Israel is hunting Hamas members, but the family of a suspected killer says he’s not one of them

The World
Updated on
Tensions are high in the capital after 16-year-old Muhammed Abu Khdeir was was killed in an apparent revenge killing for three slain Jewish teens. Police watch as residents of the east Jerusalem neighborhood Shuafat set dumpsters on fire, throw rocks and

In Israel, the search continues for the murderers of three teenage boys whose bodies were found Monday near the West Bank city of Hebron. That search has led straight to Israel's longtime enemy, Hamas.

The Israeli government is sure that Hamas, the Islamic movement that runs the Gaza Strip, is behind the killings. Israel has made sweeping arrests in the last three weeks, pulling in hundreds of suspected Hamas members.

Israel has named two murder suspects so far. One is Marwan Qawasmeh, from a prominent Hebron family with long-standing ties to Hamas. In 2003, Israel assassinated Hamas' military chief in the West Bank. That was Abdullah QawasmehAll in all, nine Qawasmehs have been killed or died because of their attacks on Israel.

The Israeli army says 29-year-old Marwan is part of that tradition. He has been jailed five times and Israel says he admitted to being a member of Hamas, which used the caves around Hebron for military training.

On Monday, the Israeli army blew up Marwan’s home, part of a four-apartment complex in Hebron. His sister Rawan described the scene as she walked through the wreckage: “There was a very long fire. They [the Israeli army] refused to remove all gas canisters, so everything exploded.”

The fire destroyed the upstairs apartments of Marwan’s brothers, Bilal and Shareef. On Wednesday, his extended family shuffled between the courtyard and the house after two days of clearing rubble. The ceilings were held up by rusted metal pipes which were brought, Rawan said, by the Hebron municipality this week.

With 16 members of their family now homeless, the Qawasmehs are furious. They denied any possibility that Marwan would have become involved with the murder of the three Israelis. 

“Marwan is married," his sister Rawan said. "He has a wife, a house. His wife is pregnant. It’s impossible to do this now. He is not a member of Hamas."

But what about the green Hamas flag flying on the roof? “We're not Hamas,” she insisted. “Some young kids came and put the flags on our house, and we don’t know why.”

In the Qawasmeh house, people believe the kidnappings are just a conspiracy theory. “In Hebron, people don’t believe the kidnapping took place," said Muhammad Qawasmeh, another relative. "This is all political maneuvering on [the] part of Israelis."

The Israeli army said it hasn’t released all the evidence that points conclusively to Qawasmeh.
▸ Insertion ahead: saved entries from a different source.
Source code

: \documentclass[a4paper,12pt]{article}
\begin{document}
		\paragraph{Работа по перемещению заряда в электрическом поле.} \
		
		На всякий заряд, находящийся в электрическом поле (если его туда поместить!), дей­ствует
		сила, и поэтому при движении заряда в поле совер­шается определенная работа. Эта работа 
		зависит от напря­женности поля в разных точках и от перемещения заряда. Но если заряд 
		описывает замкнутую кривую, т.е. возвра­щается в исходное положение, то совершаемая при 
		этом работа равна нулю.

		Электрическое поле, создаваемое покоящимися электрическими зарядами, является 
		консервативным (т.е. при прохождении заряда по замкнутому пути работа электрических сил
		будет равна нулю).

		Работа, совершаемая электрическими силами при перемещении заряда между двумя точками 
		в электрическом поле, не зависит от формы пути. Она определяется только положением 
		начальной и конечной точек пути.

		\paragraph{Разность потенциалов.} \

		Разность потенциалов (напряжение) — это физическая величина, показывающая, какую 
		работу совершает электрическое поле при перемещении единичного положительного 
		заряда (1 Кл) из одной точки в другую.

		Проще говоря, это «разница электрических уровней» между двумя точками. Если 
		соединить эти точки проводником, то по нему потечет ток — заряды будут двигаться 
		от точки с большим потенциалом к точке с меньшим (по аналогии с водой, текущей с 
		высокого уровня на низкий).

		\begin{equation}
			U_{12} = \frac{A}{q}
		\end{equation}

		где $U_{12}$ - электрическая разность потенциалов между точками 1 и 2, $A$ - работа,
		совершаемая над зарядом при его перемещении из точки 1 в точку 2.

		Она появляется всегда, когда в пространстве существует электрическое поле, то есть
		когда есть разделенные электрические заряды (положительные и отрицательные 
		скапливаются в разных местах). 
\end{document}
Even so, they said, why else would he and his fellow murder suspect, Amer Abu Aisheh, have disappeared since the kidnapping?

Regardless of who murdered the teens, Israeli officials said they hold Hamas responsible — and that Hamas will pay. But Asad El-Ewaiwi, a Hebron University political science professor, said it isn’t far-fetched to think that Hamas had no knowledge of the attack.

“What could have happened with the kidnapping is that a group creating mutiny against Hamas, a group splitting from Hamas, is cooperating with groups that are more extreme,” El-Ewaiwi said.

El-Ewaiwi believes the kidnapping is bad for Hamas. The group was bouncing back after years of being ostracized and under-funded. It recently ended a seven-year rift with its political rival, Fatah. And El-Ewaiwi said Hamas was actually looking forward to a period of calm to rebuild itself. But now, Hamas is in a bind. It doesn’t want to claim responsibility for murders it didn’t carry out, but the leadership can’t condemn the killings, either.

“If Hamas were to condemn this act, it would lose popular support,” he said. “Hamas basically is a resistance movement and always moves in that direction; hence it cannot condemn.”

Hamas has fired dozens of rockets from Gaza over the past week, and Israel has responded with punishing airstrikes. Both sides have vowed revenge, though both have also pledged to uphold a ceasefire — as long as the other side does.

Editor's note: This story was updated to clarify that nine members of the Qawasmeh family died or were killed because of their involvement in attacks on Israelis.